Work instructions. Leave out the pictures and copy every record exactly.

Records shown.
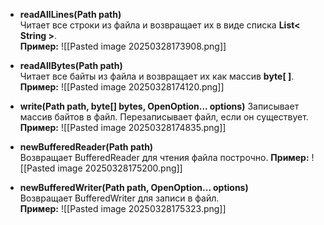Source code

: 
- **readAllLines(Path path)**  
	Читает все строки из файла и возвращает их в виде списка **List< String >**.  
**Пример:**
![[Pasted image 20250328173908.png]]

- **readAllBytes(Path path)**  
	Читает все байты из файла и возвращает их как массив **byte[ ]**.
**Пример:**
![[Pasted image 20250328174120.png]]

- **write(Path path, byte[] bytes, OpenOption... options)**
	Записывает массив байтов в файл. Перезаписывает файл, если он существует.
**Пример:**
![[Pasted image 20250328174835.png]]

- **newBufferedReader(Path path)**  
	Возвращает BufferedReader для чтения файла построчно.
**Пример:**
![[Pasted image 20250328175200.png]]

- **newBufferedWriter(Path path, OpenOption... options)**  
Возвращает BufferedWriter для записи в файл.  
**Пример:**
![[Pasted image 20250328175323.png]]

Result.
Source code

: 
- **readAllLines(Path path)**  
	Читает все строки из файла и возвращает их в виде списка **List< String >**.  
**Пример:**
![[Pasted image 20250328173908.png]]

- **readAllBytes(Path path)**  
	Читает все байты из файла и возвращает их как массив **byte[ ]**.
**Пример:**
![[Pasted image 20250328174120.png]]

- **write(Path path, byte[] bytes, OpenOption... options)**
	Записывает массив байтов в файл. Перезаписывает файл, если он существует.
**Пример:**
![[Pasted image 20250328174835.png]]

- **newBufferedReader(Path path)**  
	Возвращает BufferedReader для чтения файла построчно.
**Пример:**
![[Pasted image 20250328175200.png]]

- **newBufferedWriter(Path path, OpenOption... options)**  
Возвращает BufferedWriter для записи в файл.  
**Пример:**
![[Pasted image 20250328175323.png]]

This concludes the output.